=== AIM OF THE EXERCISE ===
Lines with the word "work" in them must be copied from the records below.

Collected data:
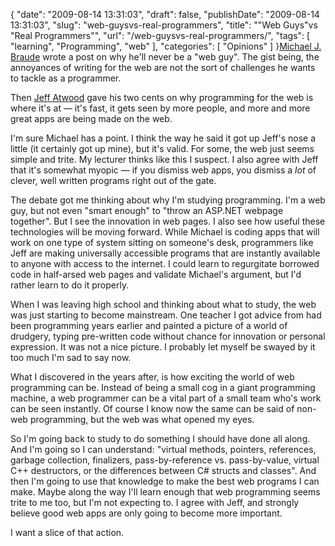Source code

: {
    "date": "2009-08-14 13:31:03",
    "draft": false,
    "publishDate": "2009-08-14 13:31:03",
    "slug": "web-guysvs-real-programmers",
    "title": "\"Web Guys\"vs \"Real Programmers\"",
    "url": "\/web-guysvs-real-programmers\/",
    "tags": [
        "learning",
        "Programming",
        "web"
    ],
    "categories": [
        "Opinions"
    ]
}[Michael J.
Braude](http://michaelbraude.blogspot.com/2009/05/why-ill-never-be-web-guy.html)
wrote a post on why he'll never be a "web guy". The gist being, the
annoyances of writing for the web are not the sort of challenges he
wants to tackle as a programmer.

Then [Jeff
Atwood](http://www.codinghorror.com/blog/archives/001296.html) gave his
two cents on why programming for the web is where it's at — it's fast,
it gets seen by more people, and more and more great apps are being made
on the web.

I'm sure Michael has a point. I think the way he said it got up Jeff's
nose a little (it certainly got up mine), but it's valid. For some, the
web just seems simple and trite. My lecturer thinks like this I suspect.
I also agree with Jeff that it's somewhat myopic — if you dismiss web
apps, you dismiss a *lot* of clever, well written programs right out of
the gate.

The debate got me thinking about why I'm studying programming. I'm a web
guy, but not even "smart enough" to "throw an ASP.NET webpage together".
But I see the innovation in web pages. I also see how useful these
technologies will be moving forward. While Michael is coding apps that
will work on one type of system sitting on someone's desk, programmers
like Jeff are making universally accessible programs that are instantly
available to anyone with access to the internet. I could learn to
regurgitate borrowed code in half-arsed web pages and validate Michael's
argument, but I'd rather learn to do it properly.

When I was leaving high school and thinking about what to study, the web
was just starting to become mainstream. One teacher I got advice from
had been programming years earlier and painted a picture of a world of
drudgery, typing pre-written code without chance for innovation or
personal expression. It was not a nice picture. I probably let myself be
swayed by it too much I'm sad to say now.

What I discovered in the years after, is how exciting the world of web
programming can be. Instead of being a small cog in a giant programming
machine, a web programmer can be a vital part of a small team who's work
can be seen instantly. Of course I know now the same can be said of
non-web programming, but the web was what opened my eyes.

So I'm going back to study to do something I should have done all along.
And I'm going so I can understand: "virtual methods, pointers,
references, garbage collection, finalizers, pass-by-reference vs.
pass-by-value, virtual C++ destructors, or the differences between C\#
structs and classes". And then I'm going to use that knowledge to make
the best web programs I can make. Maybe along the way I'll learn enough
that web programming seems trite to me too, but I'm not expecting to. I
agree with Jeff, and strongly believe good web apps are only going to
become more important.

I want a slice of that action.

=== WRITTEN RESPONSE ===
will work on one type of system sitting on someone's desk, programmers
machine, a web programmer can be a vital part of a small team who's work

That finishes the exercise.